BRIEF
Can you pull out each line of the data below that includes the word "不管谈多久有多爱"?

DATA EXTRACT
+ + + +
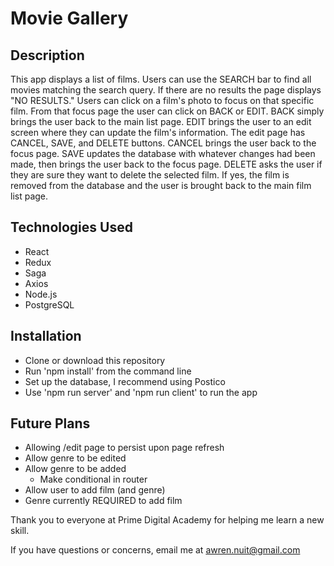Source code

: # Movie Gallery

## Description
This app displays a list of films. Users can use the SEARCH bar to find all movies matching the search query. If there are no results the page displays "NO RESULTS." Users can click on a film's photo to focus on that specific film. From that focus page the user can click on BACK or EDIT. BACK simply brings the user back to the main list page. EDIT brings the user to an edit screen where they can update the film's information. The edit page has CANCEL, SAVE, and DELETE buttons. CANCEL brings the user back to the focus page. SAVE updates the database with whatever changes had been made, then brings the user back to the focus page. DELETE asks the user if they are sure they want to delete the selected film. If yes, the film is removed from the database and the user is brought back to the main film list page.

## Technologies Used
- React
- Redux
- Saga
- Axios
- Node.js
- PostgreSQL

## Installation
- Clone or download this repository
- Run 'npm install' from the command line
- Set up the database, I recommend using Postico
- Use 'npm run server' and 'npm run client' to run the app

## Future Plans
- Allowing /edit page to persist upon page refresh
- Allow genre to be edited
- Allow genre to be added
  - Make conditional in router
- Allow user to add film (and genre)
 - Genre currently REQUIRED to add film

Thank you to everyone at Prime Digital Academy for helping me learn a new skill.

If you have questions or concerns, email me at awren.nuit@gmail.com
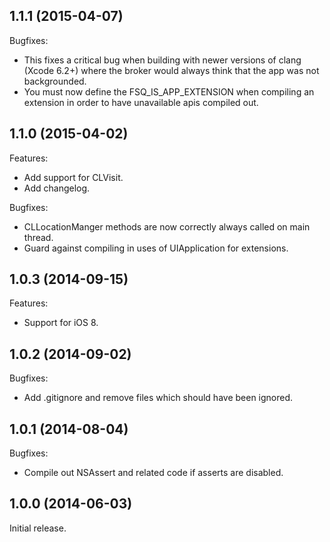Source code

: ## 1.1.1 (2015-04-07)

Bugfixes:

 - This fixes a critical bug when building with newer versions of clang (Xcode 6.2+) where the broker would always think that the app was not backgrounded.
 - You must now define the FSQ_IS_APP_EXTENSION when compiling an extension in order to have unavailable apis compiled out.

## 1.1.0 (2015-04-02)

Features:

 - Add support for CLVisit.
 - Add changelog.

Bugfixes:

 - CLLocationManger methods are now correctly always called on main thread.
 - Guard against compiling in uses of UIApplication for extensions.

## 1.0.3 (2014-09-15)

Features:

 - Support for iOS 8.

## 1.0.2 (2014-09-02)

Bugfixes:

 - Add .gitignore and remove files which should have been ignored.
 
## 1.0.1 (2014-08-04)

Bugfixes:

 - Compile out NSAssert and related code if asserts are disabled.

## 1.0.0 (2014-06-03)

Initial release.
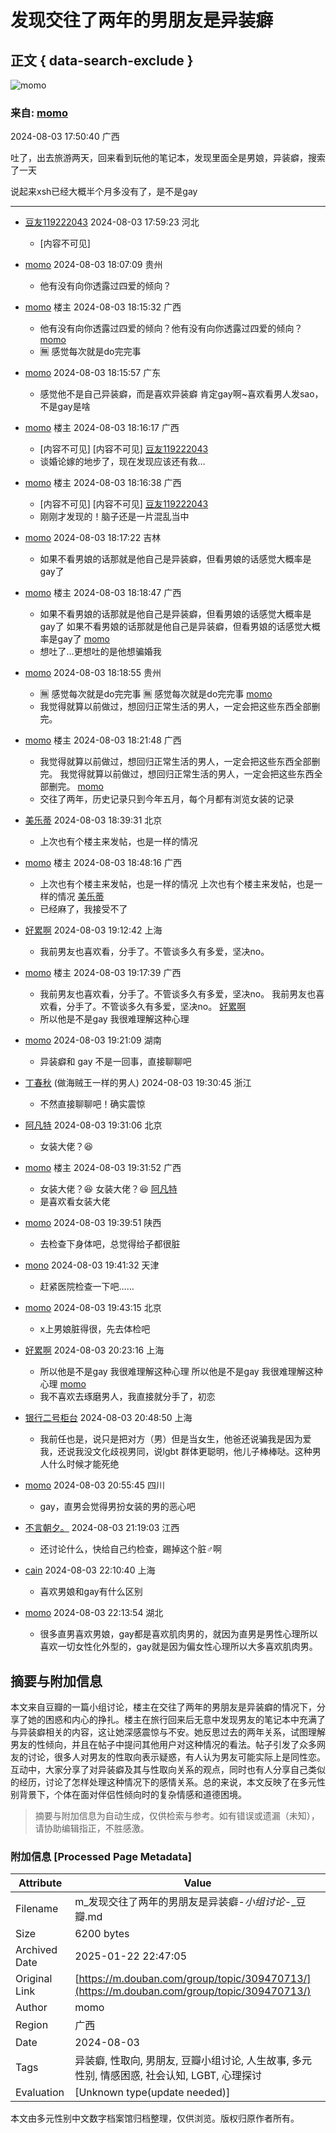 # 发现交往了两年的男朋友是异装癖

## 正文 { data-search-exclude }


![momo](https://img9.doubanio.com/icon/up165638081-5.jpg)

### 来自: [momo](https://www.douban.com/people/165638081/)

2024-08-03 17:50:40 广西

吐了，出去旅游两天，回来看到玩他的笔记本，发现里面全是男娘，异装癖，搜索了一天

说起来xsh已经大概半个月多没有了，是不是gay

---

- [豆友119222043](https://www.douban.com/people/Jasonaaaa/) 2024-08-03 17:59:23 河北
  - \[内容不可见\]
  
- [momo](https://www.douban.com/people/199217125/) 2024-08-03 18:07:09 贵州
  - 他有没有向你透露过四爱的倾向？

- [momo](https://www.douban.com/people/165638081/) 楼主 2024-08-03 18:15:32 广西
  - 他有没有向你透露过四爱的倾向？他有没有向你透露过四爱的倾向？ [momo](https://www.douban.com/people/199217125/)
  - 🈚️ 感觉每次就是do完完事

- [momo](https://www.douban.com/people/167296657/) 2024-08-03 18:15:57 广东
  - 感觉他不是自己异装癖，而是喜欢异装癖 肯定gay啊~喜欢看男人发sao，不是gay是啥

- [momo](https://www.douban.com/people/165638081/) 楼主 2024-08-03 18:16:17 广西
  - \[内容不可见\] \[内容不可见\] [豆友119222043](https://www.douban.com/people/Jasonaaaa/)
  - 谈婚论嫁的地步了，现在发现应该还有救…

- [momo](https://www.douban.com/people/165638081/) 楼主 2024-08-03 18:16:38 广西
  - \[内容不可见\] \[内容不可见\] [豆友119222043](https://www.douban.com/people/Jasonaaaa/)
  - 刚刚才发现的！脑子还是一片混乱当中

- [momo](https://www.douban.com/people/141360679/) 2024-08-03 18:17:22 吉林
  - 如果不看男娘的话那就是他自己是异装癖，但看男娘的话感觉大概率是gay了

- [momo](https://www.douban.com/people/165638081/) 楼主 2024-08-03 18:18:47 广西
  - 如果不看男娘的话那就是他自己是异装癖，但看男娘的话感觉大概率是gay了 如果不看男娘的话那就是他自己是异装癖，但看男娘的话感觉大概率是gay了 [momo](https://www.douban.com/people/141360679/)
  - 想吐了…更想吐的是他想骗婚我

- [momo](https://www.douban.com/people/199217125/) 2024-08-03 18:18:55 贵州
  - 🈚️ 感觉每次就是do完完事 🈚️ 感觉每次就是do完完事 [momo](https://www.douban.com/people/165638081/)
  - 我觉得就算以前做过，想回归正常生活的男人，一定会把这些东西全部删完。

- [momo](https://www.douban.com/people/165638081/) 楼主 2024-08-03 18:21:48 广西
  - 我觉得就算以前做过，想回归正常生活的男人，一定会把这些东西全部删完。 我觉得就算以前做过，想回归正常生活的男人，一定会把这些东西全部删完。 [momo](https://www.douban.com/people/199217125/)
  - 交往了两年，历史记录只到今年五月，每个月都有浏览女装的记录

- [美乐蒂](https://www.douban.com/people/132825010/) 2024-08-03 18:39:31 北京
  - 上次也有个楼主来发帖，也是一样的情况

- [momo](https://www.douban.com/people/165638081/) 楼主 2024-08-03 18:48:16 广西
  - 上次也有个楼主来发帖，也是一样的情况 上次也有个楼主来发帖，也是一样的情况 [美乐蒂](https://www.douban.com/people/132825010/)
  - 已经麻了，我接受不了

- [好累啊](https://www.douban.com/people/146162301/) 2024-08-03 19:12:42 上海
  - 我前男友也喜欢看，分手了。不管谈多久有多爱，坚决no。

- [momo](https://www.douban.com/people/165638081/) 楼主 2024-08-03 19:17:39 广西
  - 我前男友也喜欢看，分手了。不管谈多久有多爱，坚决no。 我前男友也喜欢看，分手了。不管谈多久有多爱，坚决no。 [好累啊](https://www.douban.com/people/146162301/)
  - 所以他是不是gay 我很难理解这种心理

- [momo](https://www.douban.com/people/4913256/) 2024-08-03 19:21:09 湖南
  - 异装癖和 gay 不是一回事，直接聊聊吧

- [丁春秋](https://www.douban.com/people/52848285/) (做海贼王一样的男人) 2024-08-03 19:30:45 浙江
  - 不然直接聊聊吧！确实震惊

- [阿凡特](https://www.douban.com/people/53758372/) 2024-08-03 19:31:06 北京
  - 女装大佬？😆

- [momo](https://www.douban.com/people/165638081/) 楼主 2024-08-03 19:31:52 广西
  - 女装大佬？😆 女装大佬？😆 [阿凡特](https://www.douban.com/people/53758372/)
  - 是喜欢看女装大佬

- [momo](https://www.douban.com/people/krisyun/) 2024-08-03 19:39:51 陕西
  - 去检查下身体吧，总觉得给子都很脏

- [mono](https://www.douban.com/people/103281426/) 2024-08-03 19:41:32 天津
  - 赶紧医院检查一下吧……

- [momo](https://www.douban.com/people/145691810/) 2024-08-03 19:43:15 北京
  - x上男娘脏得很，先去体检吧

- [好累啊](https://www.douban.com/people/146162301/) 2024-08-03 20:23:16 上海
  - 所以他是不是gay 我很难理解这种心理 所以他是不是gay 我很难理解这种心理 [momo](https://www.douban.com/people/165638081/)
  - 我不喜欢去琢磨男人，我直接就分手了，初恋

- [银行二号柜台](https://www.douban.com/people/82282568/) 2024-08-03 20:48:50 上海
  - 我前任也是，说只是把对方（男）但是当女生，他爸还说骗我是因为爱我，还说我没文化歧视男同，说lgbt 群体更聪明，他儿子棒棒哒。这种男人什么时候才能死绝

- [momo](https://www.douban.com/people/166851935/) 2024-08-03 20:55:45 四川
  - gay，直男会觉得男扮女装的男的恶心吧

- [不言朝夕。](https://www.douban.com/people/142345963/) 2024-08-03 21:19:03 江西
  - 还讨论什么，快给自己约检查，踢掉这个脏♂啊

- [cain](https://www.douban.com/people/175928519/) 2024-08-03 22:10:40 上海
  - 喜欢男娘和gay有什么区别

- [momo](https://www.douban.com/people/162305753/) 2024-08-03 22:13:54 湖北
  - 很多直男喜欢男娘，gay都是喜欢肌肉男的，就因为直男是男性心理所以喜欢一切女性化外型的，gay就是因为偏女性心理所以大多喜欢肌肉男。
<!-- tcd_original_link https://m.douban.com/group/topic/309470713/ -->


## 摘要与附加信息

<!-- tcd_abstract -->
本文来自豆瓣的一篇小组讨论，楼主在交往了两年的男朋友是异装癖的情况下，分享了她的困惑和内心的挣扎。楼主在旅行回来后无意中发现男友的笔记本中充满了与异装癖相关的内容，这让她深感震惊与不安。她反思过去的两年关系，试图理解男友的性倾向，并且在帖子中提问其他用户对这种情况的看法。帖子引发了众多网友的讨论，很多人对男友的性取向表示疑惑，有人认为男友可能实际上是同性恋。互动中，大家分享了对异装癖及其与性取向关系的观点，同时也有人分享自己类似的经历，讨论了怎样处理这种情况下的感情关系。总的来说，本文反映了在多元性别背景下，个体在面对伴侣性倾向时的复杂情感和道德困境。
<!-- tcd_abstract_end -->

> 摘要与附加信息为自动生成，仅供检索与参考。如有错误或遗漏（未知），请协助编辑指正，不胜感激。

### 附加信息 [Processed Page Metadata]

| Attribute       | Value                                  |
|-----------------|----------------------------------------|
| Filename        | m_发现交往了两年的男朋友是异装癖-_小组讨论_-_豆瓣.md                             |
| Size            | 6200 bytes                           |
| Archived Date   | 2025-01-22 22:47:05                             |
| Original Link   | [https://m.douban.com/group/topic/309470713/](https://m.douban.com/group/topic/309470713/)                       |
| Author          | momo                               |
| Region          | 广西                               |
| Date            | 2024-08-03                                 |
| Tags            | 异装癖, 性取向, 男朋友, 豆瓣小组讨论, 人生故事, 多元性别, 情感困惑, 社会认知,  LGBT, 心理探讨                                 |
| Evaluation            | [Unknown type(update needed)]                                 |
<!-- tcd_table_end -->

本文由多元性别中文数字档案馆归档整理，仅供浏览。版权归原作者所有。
+ + + +
SOLUTION FOR THIS PROBLEM
  - 我前男友也喜欢看，分手了。不管谈多久有多爱，坚决no。
  - 我前男友也喜欢看，分手了。不管谈多久有多爱，坚决no。 我前男友也喜欢看，分手了。不管谈多久有多爱，坚决no。 [好累啊](https://www.douban.com/people/146162301/)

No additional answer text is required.